++++ ENTRIES PROVIDED ++++
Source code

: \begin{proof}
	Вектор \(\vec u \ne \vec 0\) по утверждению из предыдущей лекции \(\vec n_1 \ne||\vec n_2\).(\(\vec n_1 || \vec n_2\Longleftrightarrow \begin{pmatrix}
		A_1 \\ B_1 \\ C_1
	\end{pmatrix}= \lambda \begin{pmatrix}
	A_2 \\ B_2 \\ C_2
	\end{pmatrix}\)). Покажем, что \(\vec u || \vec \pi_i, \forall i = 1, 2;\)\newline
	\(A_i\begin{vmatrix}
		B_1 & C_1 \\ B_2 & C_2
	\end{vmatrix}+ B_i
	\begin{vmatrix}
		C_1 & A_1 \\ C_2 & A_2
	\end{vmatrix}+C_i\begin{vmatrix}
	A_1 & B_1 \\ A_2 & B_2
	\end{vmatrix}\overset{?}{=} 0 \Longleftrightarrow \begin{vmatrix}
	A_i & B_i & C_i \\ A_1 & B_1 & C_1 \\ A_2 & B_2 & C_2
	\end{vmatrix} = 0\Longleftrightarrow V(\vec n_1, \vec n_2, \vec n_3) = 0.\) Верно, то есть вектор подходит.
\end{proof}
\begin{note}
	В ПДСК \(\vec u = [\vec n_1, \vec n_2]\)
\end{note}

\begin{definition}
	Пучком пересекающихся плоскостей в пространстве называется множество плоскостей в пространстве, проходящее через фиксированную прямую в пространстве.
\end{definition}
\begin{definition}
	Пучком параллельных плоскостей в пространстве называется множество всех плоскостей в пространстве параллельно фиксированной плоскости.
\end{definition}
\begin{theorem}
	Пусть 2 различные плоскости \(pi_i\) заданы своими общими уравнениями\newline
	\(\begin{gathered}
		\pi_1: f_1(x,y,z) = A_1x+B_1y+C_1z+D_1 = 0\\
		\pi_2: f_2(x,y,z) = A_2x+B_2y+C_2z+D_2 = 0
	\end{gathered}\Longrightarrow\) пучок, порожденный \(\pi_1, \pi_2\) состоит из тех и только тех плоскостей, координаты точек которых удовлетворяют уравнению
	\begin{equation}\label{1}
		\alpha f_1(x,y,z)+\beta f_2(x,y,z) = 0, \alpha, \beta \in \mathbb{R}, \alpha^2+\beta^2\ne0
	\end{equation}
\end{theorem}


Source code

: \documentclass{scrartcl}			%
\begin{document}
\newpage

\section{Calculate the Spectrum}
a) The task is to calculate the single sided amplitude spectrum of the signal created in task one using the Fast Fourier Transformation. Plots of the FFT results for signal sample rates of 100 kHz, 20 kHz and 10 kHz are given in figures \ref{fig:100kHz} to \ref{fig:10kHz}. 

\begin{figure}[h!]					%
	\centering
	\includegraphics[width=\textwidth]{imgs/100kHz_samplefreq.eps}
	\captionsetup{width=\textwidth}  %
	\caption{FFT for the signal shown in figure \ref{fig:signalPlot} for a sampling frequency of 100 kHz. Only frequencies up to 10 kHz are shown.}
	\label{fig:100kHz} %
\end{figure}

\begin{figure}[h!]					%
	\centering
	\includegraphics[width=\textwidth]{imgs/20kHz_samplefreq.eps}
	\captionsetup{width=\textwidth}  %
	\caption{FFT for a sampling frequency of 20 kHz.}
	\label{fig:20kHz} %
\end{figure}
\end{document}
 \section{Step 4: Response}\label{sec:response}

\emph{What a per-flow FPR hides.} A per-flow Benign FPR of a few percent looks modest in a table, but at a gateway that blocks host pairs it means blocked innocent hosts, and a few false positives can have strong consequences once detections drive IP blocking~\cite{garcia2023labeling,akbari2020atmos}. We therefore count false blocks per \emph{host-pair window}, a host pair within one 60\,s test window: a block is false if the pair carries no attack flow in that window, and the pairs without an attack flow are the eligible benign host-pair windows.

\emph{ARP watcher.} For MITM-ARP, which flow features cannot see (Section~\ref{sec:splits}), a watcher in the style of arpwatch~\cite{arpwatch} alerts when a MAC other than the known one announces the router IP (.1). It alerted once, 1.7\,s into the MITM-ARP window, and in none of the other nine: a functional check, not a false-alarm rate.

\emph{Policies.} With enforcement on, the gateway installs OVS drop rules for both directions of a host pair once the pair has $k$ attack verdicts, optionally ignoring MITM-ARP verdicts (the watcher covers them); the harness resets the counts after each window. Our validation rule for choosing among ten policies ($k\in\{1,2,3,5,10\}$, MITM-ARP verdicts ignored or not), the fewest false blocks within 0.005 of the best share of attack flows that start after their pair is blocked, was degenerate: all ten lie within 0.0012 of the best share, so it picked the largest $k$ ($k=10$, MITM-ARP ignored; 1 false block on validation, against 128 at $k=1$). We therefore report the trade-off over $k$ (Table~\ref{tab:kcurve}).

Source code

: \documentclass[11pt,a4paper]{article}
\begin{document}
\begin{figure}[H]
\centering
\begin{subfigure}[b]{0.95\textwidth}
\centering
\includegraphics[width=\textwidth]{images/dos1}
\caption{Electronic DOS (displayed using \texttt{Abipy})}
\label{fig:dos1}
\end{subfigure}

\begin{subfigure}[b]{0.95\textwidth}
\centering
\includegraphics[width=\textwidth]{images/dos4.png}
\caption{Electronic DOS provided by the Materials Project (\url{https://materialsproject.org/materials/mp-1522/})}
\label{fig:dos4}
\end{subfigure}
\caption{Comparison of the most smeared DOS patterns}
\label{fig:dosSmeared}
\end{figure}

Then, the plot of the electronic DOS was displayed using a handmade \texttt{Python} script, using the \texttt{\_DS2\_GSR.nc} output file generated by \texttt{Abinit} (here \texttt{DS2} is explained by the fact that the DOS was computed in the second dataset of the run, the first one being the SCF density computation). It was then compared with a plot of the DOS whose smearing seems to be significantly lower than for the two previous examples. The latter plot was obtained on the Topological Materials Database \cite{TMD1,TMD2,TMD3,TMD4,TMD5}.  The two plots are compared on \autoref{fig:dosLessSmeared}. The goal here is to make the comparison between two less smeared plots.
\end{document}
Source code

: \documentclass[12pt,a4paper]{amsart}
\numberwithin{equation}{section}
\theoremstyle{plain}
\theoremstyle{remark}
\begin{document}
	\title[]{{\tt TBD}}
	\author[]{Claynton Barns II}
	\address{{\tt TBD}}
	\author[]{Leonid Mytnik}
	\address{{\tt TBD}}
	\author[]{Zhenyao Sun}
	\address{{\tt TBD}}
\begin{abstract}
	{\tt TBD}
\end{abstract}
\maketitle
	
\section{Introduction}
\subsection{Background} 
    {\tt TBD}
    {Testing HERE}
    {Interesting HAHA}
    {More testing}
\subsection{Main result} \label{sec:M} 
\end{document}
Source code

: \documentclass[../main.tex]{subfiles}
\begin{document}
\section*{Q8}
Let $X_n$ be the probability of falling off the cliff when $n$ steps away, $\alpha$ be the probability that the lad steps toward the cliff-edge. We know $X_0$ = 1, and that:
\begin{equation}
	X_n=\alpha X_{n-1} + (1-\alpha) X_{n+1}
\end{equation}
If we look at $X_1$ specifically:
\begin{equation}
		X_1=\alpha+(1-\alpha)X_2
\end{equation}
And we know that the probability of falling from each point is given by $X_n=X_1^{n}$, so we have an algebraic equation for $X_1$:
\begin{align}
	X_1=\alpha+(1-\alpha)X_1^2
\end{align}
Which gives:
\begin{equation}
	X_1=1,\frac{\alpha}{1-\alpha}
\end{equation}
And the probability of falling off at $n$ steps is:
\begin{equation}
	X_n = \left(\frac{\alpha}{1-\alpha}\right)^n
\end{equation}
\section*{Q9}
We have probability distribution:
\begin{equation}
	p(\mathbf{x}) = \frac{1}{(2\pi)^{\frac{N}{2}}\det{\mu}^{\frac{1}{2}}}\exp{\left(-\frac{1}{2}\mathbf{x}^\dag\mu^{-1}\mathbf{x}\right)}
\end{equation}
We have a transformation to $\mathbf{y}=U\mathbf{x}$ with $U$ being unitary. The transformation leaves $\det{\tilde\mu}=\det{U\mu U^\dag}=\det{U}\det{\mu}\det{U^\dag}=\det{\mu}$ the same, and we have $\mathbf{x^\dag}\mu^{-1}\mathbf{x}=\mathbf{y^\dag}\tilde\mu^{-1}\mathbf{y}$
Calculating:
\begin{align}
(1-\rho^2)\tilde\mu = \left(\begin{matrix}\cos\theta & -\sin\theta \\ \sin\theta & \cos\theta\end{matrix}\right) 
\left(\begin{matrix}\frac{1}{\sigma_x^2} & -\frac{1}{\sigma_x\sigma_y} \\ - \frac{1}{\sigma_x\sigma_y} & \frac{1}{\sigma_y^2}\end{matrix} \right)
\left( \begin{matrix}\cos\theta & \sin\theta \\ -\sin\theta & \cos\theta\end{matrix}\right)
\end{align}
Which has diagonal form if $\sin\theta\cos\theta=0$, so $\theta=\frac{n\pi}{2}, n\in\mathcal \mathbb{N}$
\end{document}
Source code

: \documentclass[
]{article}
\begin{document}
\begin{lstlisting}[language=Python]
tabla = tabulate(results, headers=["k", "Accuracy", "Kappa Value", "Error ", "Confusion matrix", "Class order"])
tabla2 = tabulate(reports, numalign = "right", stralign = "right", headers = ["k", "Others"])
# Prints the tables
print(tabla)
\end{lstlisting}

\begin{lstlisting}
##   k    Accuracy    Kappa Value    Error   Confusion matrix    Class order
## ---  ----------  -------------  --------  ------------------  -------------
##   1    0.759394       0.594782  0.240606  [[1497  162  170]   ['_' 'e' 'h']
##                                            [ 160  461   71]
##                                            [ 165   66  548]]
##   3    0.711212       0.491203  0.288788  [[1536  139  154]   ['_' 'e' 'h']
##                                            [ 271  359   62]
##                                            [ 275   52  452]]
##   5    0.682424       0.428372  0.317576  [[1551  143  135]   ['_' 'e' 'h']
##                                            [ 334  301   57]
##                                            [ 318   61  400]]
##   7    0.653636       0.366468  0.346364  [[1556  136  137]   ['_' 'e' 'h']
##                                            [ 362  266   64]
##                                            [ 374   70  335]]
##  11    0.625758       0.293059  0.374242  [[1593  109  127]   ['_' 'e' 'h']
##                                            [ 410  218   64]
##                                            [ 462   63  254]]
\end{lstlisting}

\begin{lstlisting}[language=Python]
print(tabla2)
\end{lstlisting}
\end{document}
++++
Check each line of the records above for "sampling", and copy those that have it.

	\caption{FFT for the signal shown in figure \ref{fig:signalPlot} for a sampling frequency of 100 kHz. Only frequencies up to 10 kHz are shown.}
	\caption{FFT for a sampling frequency of 20 kHz.}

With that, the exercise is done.